Most prior study groups incorporating blinatumomab (Blincyto; Amgen) into frontline ALL therapy had added the agent on top of an existing chemotherapy backbone. When this trial was designed approximately 7 years ago, Schrappe explained that it was not yet clear whether immunotherapy could replace chemotherapy rather than supplement it.

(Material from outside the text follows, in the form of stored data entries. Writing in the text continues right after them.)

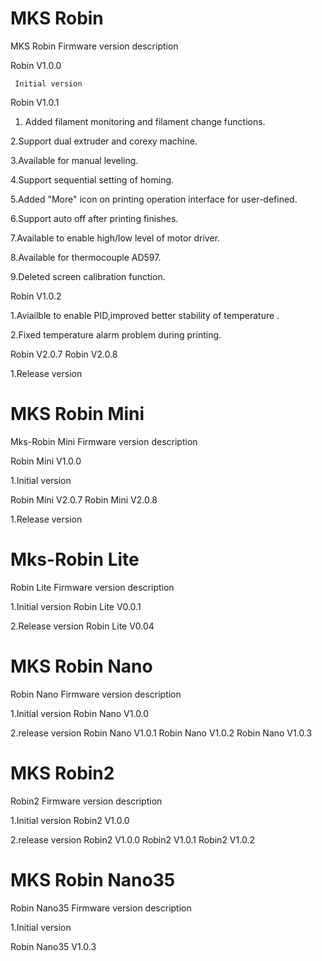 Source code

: # MKS Robin
MKS Robin Firmware version description


Robin V1.0.0

     Initial version


Robin V1.0.1

1. Added filament monitoring and filament change functions.

2.Support dual extruder and corexy machine.

3.Available for manual leveling.

4.Support sequential setting of homing.

5.Added "More" icon on printing operation interface for user-defined.

6.Support auto off after printing finishes.

7.Available to enable high/low level of motor driver.

8.Available for thermocouple AD597.

9.Deleted screen calibration function.
	

Robin V1.0.2

1.Aviailble to enable PID,improved better stability of temperature .

2.Fixed temperature alarm problem during printing.

Robin V2.0.7
Robin V2.0.8

1.Release version

# MKS Robin Mini

Mks-Robin Mini Firmware version description

Robin Mini V1.0.0

1.Initial version

Robin Mini V2.0.7
Robin Mini V2.0.8

1.Release version

# Mks-Robin Lite
Robin Lite Firmware version description

1.Initial version
Robin Lite V0.0.1
     
2.Release version
Robin Lite V0.04

# MKS Robin Nano
Robin Nano Firmware version description

1.Initial version
Robin Nano V1.0.0

2.release version
Robin Nano V1.0.1
Robin Nano V1.0.2
Robin Nano V1.0.3

# MKS Robin2

Robin2 Firmware version description

1.Initial version
Robin2 V1.0.0

2.release version
Robin2 V1.0.0
Robin2 V1.0.1
Robin2 V1.0.2

 # MKS Robin Nano35
Robin Nano35 Firmware version description

1.Initial version

Robin Nano35 V1.0.3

That uncertainty made the results particularly striking, according to Schrappe. Replacing chemotherapy with blinatumomab not only substantially reduced toxicity but also improved event-free survival, reducing the risk of an event by nearly 50% in most patients.

He also framed the minimal residual disease findings through a patient-centered lens. Although MRD negativity is an important early indicator of treatment success, Schrappe explained that patients do not directly experience changes in MRD status. Instead, they are more likely to value both lower recurrence rates and fewer treatment-related adverse events.

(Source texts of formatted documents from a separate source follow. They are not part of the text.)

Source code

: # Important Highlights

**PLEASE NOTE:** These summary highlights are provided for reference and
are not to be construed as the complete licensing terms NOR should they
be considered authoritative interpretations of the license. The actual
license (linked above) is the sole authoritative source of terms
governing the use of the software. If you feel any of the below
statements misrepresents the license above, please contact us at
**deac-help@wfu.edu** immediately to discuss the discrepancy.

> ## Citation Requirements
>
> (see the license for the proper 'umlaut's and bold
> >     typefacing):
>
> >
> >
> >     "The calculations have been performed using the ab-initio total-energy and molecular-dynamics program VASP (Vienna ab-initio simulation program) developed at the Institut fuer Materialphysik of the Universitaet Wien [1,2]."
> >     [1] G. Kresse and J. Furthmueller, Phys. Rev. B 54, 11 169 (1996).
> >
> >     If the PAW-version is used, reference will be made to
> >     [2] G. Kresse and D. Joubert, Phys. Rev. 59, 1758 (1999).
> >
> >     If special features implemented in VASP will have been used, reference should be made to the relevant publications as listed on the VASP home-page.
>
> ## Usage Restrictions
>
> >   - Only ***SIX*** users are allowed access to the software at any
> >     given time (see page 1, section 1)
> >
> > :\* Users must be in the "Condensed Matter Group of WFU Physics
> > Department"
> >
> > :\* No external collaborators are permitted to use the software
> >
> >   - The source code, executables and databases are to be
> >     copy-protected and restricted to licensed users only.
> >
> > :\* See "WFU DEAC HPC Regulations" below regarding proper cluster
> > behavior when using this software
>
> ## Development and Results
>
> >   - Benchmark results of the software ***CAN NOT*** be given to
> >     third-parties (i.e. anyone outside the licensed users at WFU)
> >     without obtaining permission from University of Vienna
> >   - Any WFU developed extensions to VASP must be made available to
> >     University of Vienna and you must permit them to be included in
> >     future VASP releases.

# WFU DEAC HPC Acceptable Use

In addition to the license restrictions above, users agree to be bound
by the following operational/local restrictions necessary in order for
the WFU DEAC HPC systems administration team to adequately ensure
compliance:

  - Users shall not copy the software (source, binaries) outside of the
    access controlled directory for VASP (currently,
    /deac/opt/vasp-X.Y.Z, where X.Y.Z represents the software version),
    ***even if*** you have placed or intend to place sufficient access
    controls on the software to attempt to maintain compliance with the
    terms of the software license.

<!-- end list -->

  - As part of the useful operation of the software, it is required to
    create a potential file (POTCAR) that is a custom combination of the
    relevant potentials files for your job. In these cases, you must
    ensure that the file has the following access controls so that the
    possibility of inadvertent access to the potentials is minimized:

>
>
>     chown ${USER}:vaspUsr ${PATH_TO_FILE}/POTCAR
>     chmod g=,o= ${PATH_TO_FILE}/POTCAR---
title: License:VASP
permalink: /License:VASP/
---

Regarding safety, severe mucositis and serious infections, which are both common complications of chemotherapy, declined sharply in patients treated with blinatumomab. Neurotoxicity, however, emerged as a distinct adverse effect associated with immunotherapy; Schrappe emphasized that it remains an important consideration for monitoring.

As for further research, he explained that most study groups are currently evaluating blinatumomab in medium- and high-risk patients, while the Children's Oncology Group has extended its investigation into standard-risk populations. Schrappe said he anticipates that blinatumomab will eventually be incorporated across all risk groups, with future research focused on determining how much chemotherapy can safely be replaced.

“We are starting a study in low-risk patients in a few weeks, in which we try to replace large parts of the chemotherapy with immunotherapy, with the help of immunotherapy to allow patients to stay basically all the time at home and not to go to the hospital for a long time; I think this is the way to go,” he concluded.